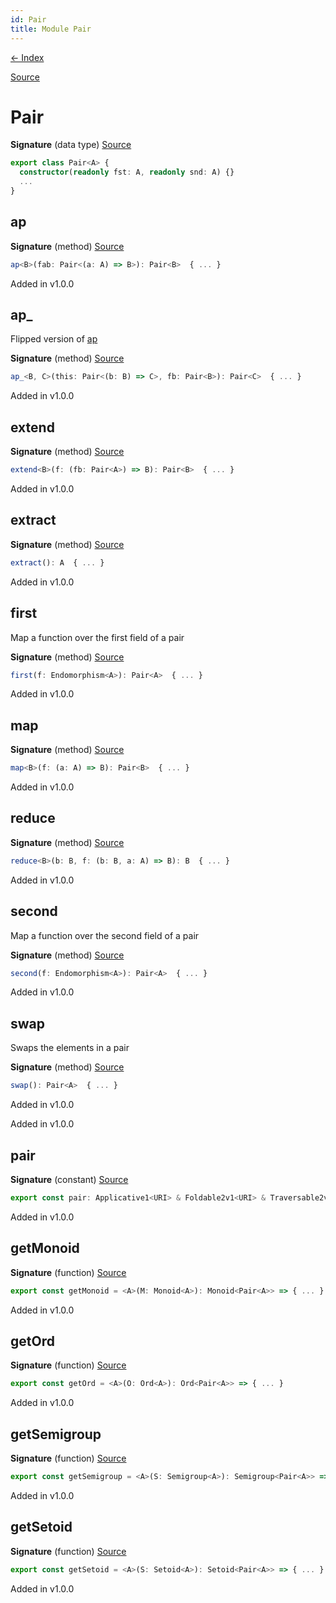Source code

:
 ```yaml
---
id: Pair
title: Module Pair
---
```


[← Index](.)

[Source](https://github.com/gcanti/fp-ts/blob/master/src/Pair.ts)

# Pair

**Signature** (data type) [Source](https://github.com/gcanti/fp-ts/blob/master/src/Pair.ts#L30-L67)

```ts
export class Pair<A> {
  constructor(readonly fst: A, readonly snd: A) {}
  ...
}
```

## ap

**Signature** (method) [Source](https://github.com/gcanti/fp-ts/blob/master/src/Pair.ts#L49-L51)

```ts
ap<B>(fab: Pair<(a: A) => B>): Pair<B>  { ... }
```

Added in v1.0.0

## ap\_

Flipped version of [ap](#ap)

**Signature** (method) [Source](https://github.com/gcanti/fp-ts/blob/master/src/Pair.ts#L55-L57)

```ts
ap_<B, C>(this: Pair<(b: B) => C>, fb: Pair<B>): Pair<C>  { ... }
```

Added in v1.0.0

## extend

**Signature** (method) [Source](https://github.com/gcanti/fp-ts/blob/master/src/Pair.ts#L64-L66)

```ts
extend<B>(f: (fb: Pair<A>) => B): Pair<B>  { ... }
```

Added in v1.0.0

## extract

**Signature** (method) [Source](https://github.com/gcanti/fp-ts/blob/master/src/Pair.ts#L61-L63)

```ts
extract(): A  { ... }
```

Added in v1.0.0

## first

Map a function over the first field of a pair

**Signature** (method) [Source](https://github.com/gcanti/fp-ts/blob/master/src/Pair.ts#L35-L37)

```ts
first(f: Endomorphism<A>): Pair<A>  { ... }
```

Added in v1.0.0

## map

**Signature** (method) [Source](https://github.com/gcanti/fp-ts/blob/master/src/Pair.ts#L46-L48)

```ts
map<B>(f: (a: A) => B): Pair<B>  { ... }
```

Added in v1.0.0

## reduce

**Signature** (method) [Source](https://github.com/gcanti/fp-ts/blob/master/src/Pair.ts#L58-L60)

```ts
reduce<B>(b: B, f: (b: B, a: A) => B): B  { ... }
```

Added in v1.0.0

## second

Map a function over the second field of a pair

**Signature** (method) [Source](https://github.com/gcanti/fp-ts/blob/master/src/Pair.ts#L39-L41)

```ts
second(f: Endomorphism<A>): Pair<A>  { ... }
```

Added in v1.0.0

## swap

Swaps the elements in a pair

**Signature** (method) [Source](https://github.com/gcanti/fp-ts/blob/master/src/Pair.ts#L43-L45)

```ts
swap(): Pair<A>  { ... }
```

Added in v1.0.0

Added in v1.0.0

## pair

**Signature** (constant) [Source](https://github.com/gcanti/fp-ts/blob/master/src/Pair.ts#L148-L160)

```ts
export const pair: Applicative1<URI> & Foldable2v1<URI> & Traversable2v1<URI> & Comonad1<URI> = ...
```

Added in v1.0.0

## getMonoid

**Signature** (function) [Source](https://github.com/gcanti/fp-ts/blob/master/src/Pair.ts#L130-L135)

```ts
export const getMonoid = <A>(M: Monoid<A>): Monoid<Pair<A>> => { ... }
```

Added in v1.0.0

## getOrd

**Signature** (function) [Source](https://github.com/gcanti/fp-ts/blob/master/src/Pair.ts#L111-L116)

```ts
export const getOrd = <A>(O: Ord<A>): Ord<Pair<A>> => { ... }
```

Added in v1.0.0

## getSemigroup

**Signature** (function) [Source](https://github.com/gcanti/fp-ts/blob/master/src/Pair.ts#L121-L125)

```ts
export const getSemigroup = <A>(S: Semigroup<A>): Semigroup<Pair<A>> => { ... }
```

Added in v1.0.0

## getSetoid

**Signature** (function) [Source](https://github.com/gcanti/fp-ts/blob/master/src/Pair.ts#L104-L106)

```ts
export const getSetoid = <A>(S: Setoid<A>): Setoid<Pair<A>> => { ... }
```

Added in v1.0.0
******************************
DIRECTIONS:
For the string "getSetoid", show each line of the entries above where it occurs.

RESPONSE FOR THIS EXERCISE:
## getSetoid
export const getSetoid = <A>(S: Setoid<A>): Setoid<Pair<A>> => { ... }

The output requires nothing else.